E nas páginas finais, o escritor descreve o giro para a transcendência: “Foi exatamente essa palavra que eu apliquei a você e Julia: Paixão fracassada”. E Julia acrescenta o ponto final: “Quanto mais pecar, mais precisarei de Deus. Não posso fugir da misericórdia divina”. E acrescenta a modo de reflexão: “Quem sabe se todas as nossas paixões não passam de meros avisos e símbolos; palavras soltas rabiscadas nos pilares dos portões e nas calçadas ao longo da estrada fatigante que outros palmilharam antes de nós (…) A gente não pode fazer uma ideia do que seja uma pessoa sentir-se tão impotente, perder toda a dignidade, perdendo a força de vontade. Ninguém consegue ser santo sem sofrer”.
Vale invocar outra lembrança anotada no livro citado anteriormente para colocar um ponto final nestas memórias de Charles Ryder.
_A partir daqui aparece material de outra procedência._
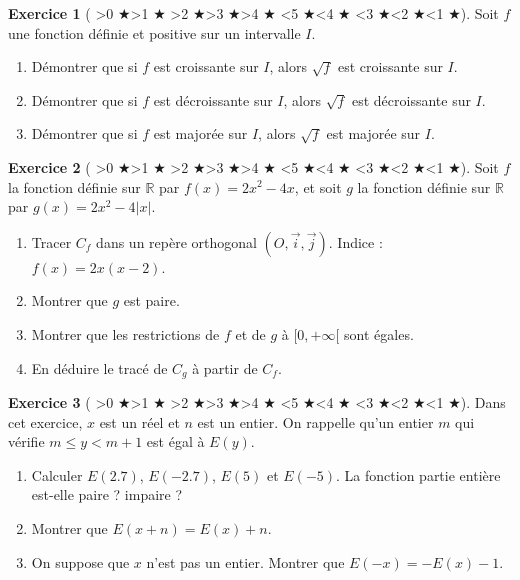 \documentclass[12pt,a4paper]{article}
\newcommand{\diff}[1]{%
  \textcolor{orange!80!black}{\ifnum#1>0 $\bigstar$\fi\ifnum#1>1 $\bigstar$\fi
  \ifnum#1>2 $\bigstar$\fi\ifnum#1>3 $\bigstar$\fi\ifnum#1>4 $\bigstar$\fi}%
  \textcolor{gray!40}{\ifnum#1<5 $\bigstar$\fi\ifnum#1<4 $\bigstar$\fi
  \ifnum#1<3 $\bigstar$\fi\ifnum#1<2 $\bigstar$\fi\ifnum#1<1 $\bigstar$\fi}}
\theoremstyle{plain}
\theoremstyle{definition}
\newtheorem{exercise}{Exercice}
\theoremstyle{remark}
\begin{document}
\begin{exercise}[\diff{1}]
Soit \(f\) une fonction définie et positive sur un intervalle \(I\).
\begin{enumerate}[label=\alph*)]
  \item Démontrer que si \(f\) est croissante sur \(I\), alors \(\sqrt{f}\) est croissante sur \(I\).
  \item Démontrer que si \(f\) est décroissante sur \(I\), alors \(\sqrt{f}\) est décroissante sur \(I\).
  \item Démontrer que si \(f\) est majorée sur \(I\), alors \(\sqrt{f}\) est majorée sur \(I\).
\end{enumerate}
\label{ex:sqrt_theorem}
\end{exercise}

\begin{exercise}[\diff{1}]
Soit $f$ la fonction définie sur $\mathbb{R}$ par $f(x) = 2x^2 - 4x$, et soit $g$ la
fonction définie sur $\mathbb{R}$ par $g(x) = 2x^2 - 4\lvert x \rvert$.
\begin{enumerate}[label=\alph*)]
  \item Tracer $C_f$ dans un repère orthogonal $(O, \vec{i}, \vec{j})$. Indice :
  $f(x) = 2x(x - 2)$.
  \item Montrer que $g$ est paire.
  \item Montrer que les restrictions de $f$ et de $g$ à $[0, +\infty[$ sont égales.
  \item En déduire le tracé de $C_g$ à partir de $C_f$.
\end{enumerate}
\label{ex:trinomial_parity}
\end{exercise}

\begin{exercise}[\diff{4}]
Dans cet exercice, $x$ est un réel et $n$ est un entier. On rappelle qu'un entier $m$
qui vérifie $m \le y < m + 1$ est égal à $E(y)$.
\begin{enumerate}[label=\alph*)]
  \item Calculer $E(2.7)$, $E(-2.7)$, $E(5)$ et $E(-5)$. La fonction partie entière
  est-elle paire ? impaire ?
  \item Montrer que $E(x + n) = E(x) + n$.
  \item On suppose que $x$ n'est pas un entier. Montrer que
  $E(-x) = -E(x) - 1$.
\end{enumerate}
\label{ex:partie_entiere}
\end{exercise}
\end{document}
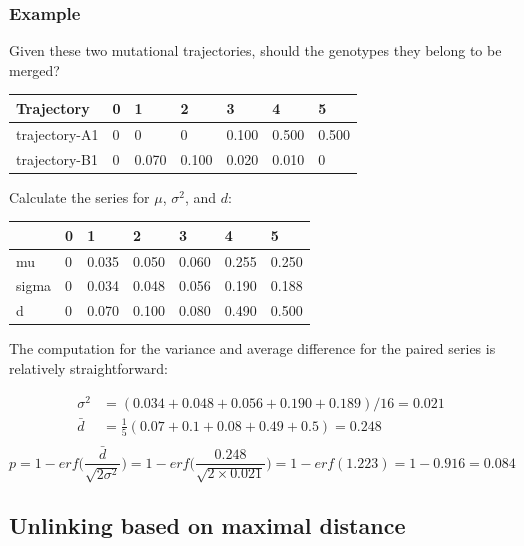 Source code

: \documentclass{report}
\begin{document}
\subsubsection{Example}

Given these two mutational trajectories, should the genotypes they belong to be merged?

\begin{table}[H]
  \begin{center}
    \begin{tabular}{l|llllll}
      Trajectory & 0 & 1 & 2 & 3 & 4 & 5 \\
    \hline
     trajectory-A1 & 0 & 0     & 0     & 0.100 & 0.500 & 0.500 \\
     trajectory-B1 & 0 & 0.070 & 0.100 & 0.020 & 0.010 & 0   \\
    \end{tabular}
  \end{center}
\end{table}

Calculate the series for $\mu$, $\sigma^2$, and $d$:

\begin{table}[H]
  \begin{center}
    \begin{tabular}{l|llllll}
      & 0 & 1 & 2 & 3 & 4 & 5 \\
    \hline
     mu         & 0 & 0.035  & 0.050 & 0.060 & 0.255 & 0.250 \\
     sigma      & 0 & 0.034  & 0.048 & 0.056 & 0.190 & 0.188 \\
     d          & 0 & 0.070  & 0.100 & 0.080 & 0.490 & 0.500 \\
    \end{tabular}
  \end{center}
\end{table}

The computation for the variance and average difference for the paired series is relatively straightforward:

\begin{align*}
\sigma^2 &= (0.034+0.048+0.056+0.190+0.189)/16=0.021 \\
\bar{d}  &= \frac{1}{5}(0.07+0.1+0.08+0.49+0.5)=0.248 \\
\end{align*}
\[
p = 1 - erf \bigg(\frac{\bar{d}}{\sqrt{2\sigma^2}}\bigg)=
1-erf \bigg(\frac{0.248}{\sqrt{2 \times 0.021}}\bigg)=
1-erf(1.223)=1-0.916=0.084
\]


\subsection{Unlinking based on maximal distance}
\end{document}
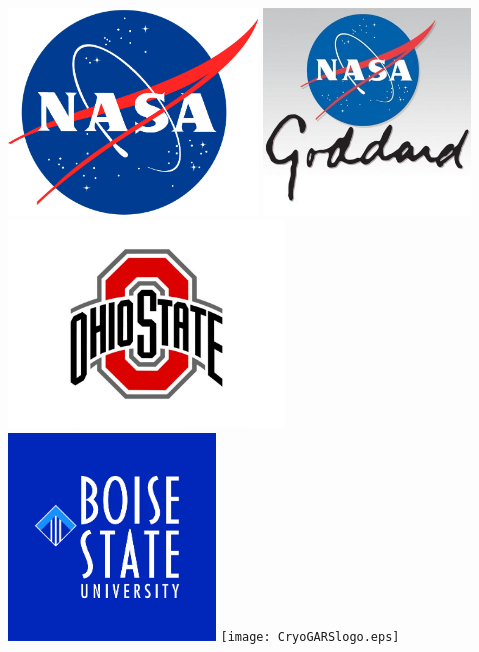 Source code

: \documentclass[landscape,a0b,final]{a0poster}
\begin{document}
{\begin{minipage}[c]{0.20\textwidth}
\begin{flushright}
\includegraphics[height=5.5cm]{NASA.pdf} \vspace{0.6cm} \includegraphics[height=5.5cm]{GSFC_logo.jpeg} \hspace{0.2cm} 
\includegraphics[height=5.5cm]{OSUlogo.jpeg} \\
\includegraphics[height=5.5cm]{BSU.png} \hspace{0.2cm} 
\texttt{[image: CryoGARSlogo.eps]} \\

\end{flushright}
\end{minipage}

}
\vspace{1cm}
\end{document}
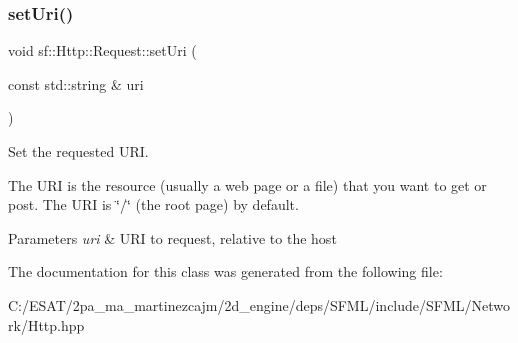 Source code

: \subsubsection{\texorpdfstring{set\+Uri()}{setUri()}}
{\footnotesize\ttfamily void sf\+::\+Http\+::\+Request\+::set\+Uri (\begin{DoxyParamCaption}\item[{const std\+::string \&}]{uri }\end{DoxyParamCaption})}



Set the requested U\+RI. 

The U\+RI is the resource (usually a web page or a file) that you want to get or post. The U\+RI is \char`\"{}/\char`\"{} (the root page) by default.


\begin{DoxyParams}{Parameters}
{\em uri} & U\+RI to request, relative to the host \\
\hline
\end{DoxyParams}


The documentation for this class was generated from the following file\+:\begin{DoxyCompactItemize}
\item 
C\+:/\+E\+S\+A\+T/2pa\+\_\+ma\+\_\+martinezcajm/2d\+\_\+engine/deps/\+S\+F\+M\+L/include/\+S\+F\+M\+L/\+Network/Http.\+hpp\end{DoxyCompactItemize}
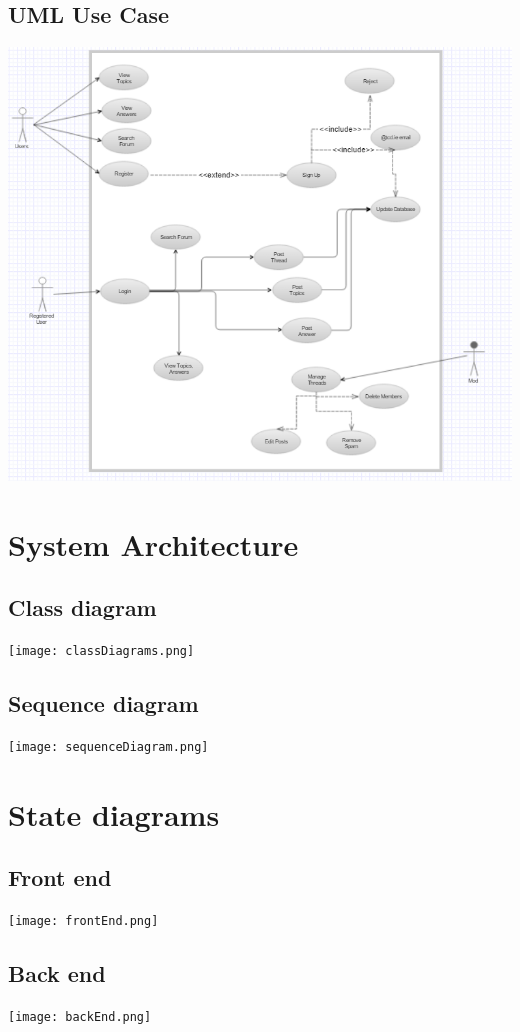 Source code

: \documentclass[a4paper, 12pt]{article}
\begin{document}
		\subsection{UML Use Case}
			\includegraphics[width=\textwidth]{UMLUseCase.png}
	\section{System Architecture}
		\subsection{Class diagram}
			\texttt{[image: classDiagrams.png]}
		\subsection{Sequence diagram}
			\texttt{[image: sequenceDiagram.png]}
	\section{State diagrams}
		\subsection{Front end}
			\texttt{[image: frontEnd.png]}

		\subsection{Back end}
			\texttt{[image: backEnd.png]}
\end{document}
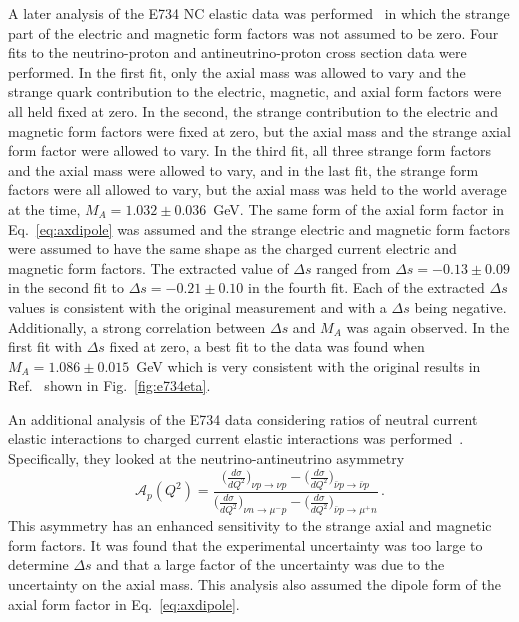   A later analysis of the E734 NC elastic data was
  performed~\cite{Garvey:1992cg} in which the strange part of the electric
  and magnetic form factors was not assumed to be zero. Four fits to the
  neutrino-proton and antineutrino-proton cross section data were performed.
  In the first fit, only the axial mass was allowed to vary and the strange
  quark contribution to the electric, magnetic, and axial form factors were
  all held fixed at zero. In the second, the strange contribution to the
  electric and magnetic form factors were fixed at zero, but the axial mass
  and the strange axial form factor were allowed to vary. In the third fit,
  all three strange form factors and the axial mass were allowed to vary, and
  in the last fit, the strange form factors were all allowed to vary, but the
  axial mass was held to the world average at the time, $M_A =
  1.032\pm0.036$~GeV. The same form of the axial form factor in
  Eq.~\ref{eq:axdipole} was assumed and the strange electric and magnetic
  form factors were assumed to have the same shape as the charged current
  electric and magnetic form factors. The extracted value of $\Delta s$
  ranged from $\Delta s = -0.13 \pm 0.09$ in the second fit to $\Delta s =
  -0.21 \pm 0.10$ in the fourth fit.  Each of the extracted $\Delta s$ values
  is consistent with the original measurement and with a $\Delta s$ being
  negative.  Additionally, a strong correlation between $\Delta s$ and $M_A$
  was again observed. In the first fit with $\Delta s$ fixed at zero, a best
  fit to the data was found when $M_A = 1.086 \pm 0.015$~GeV which is very
  consistent with the original results in Ref.~\cite{Ahrens:1986xe} shown in
  Fig.~\ref{fig:e734eta}.

  An additional analysis of the E734 data considering ratios of neutral
  current elastic interactions to charged current elastic interactions was
  performed~\cite{Alberico:1998qw}. Specifically, they looked at the
  neutrino-antineutrino asymmetry
  \begin{equation}
    \mathcal{A}_p(Q^2) = \frac{\Big(\frac{d\sigma}{dQ^2}\Big)_{\nu p \rightarrow \nu p} - \Big(\frac{d\sigma}{dQ^2}\Big)_{\bar{\nu} p \rightarrow \bar{\nu} p} }{\Big(\frac{d\sigma}{dQ^2}\Big)_{\nu n \rightarrow \mu^- p} - \Big(\frac{d\sigma}{dQ^2}\Big)_{\bar{\nu} p \rightarrow \mu^+ n}} \,.
  \end{equation}
  This asymmetry has an enhanced sensitivity to the strange axial and magnetic
  form factors. It was found that the experimental uncertainty was too large to
  determine $\Delta s$ and that a large factor of the uncertainty was due to
  the uncertainty on the axial mass. This analysis also assumed the dipole form
  of the axial form factor in Eq.~\ref{eq:axdipole}.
Waugh afirmava que “na sua longa história a Igreja tinha desenvolvido uma liturgia que permitia ao homem corrente e sensual (em oposição ao santo que fica à margem de qualquer generalização) aproximar-se de Deus e ser consciente da santidade e da divindade”.
A tertúlia literária que girou sobre este livro, confirmou-me que, para mim, tudo isto foi uma volta não à Brideshead, mas à experiência de leitura da obra de Evelyn Waugh. Da primeira vez, incomodou-me o aparente final feliz e trágico ao mesmo tempo -uma variante piorada da cena do aeroporto em Casablanca. Agora, com serenidade, escutando os pensadores da Tertúlia, comprovei que um livro considerado um clássico, tem seu tempo, seu momento. Há diversos momentos na nossa vida, e os livros -que talvez não tiveram impacto em certo momento, revelam-se luminosos quando os anos passam. Por isso são clássicos. E também por isso, é preciso paciência para educar, para promover o hábito da leitura. Voltar sobre um livro, após os anos; encontrar o momento, o estado da alma, para debruçar-se sobre aquele que se deixou de lado. Como dizia Borges, os livros são os mesmos, mas com o passar do tempo, somos nós os que mudamos.
Comments 1
Brilhante crítiica sobre um livro que traz questões como a vida fútil e esnobe da aristocracia inglesa e como um jóvem recorda de sua mocidade passada nessas condições. Um mundo interior empobrecido e fantasioso. Mas, revisitar o passado e revitalizar as memorias nem sempre traz uma visão verdadeira. As lembranças são muito individuais e as sensações são particulares. A memória, na verdade, transforma o passado.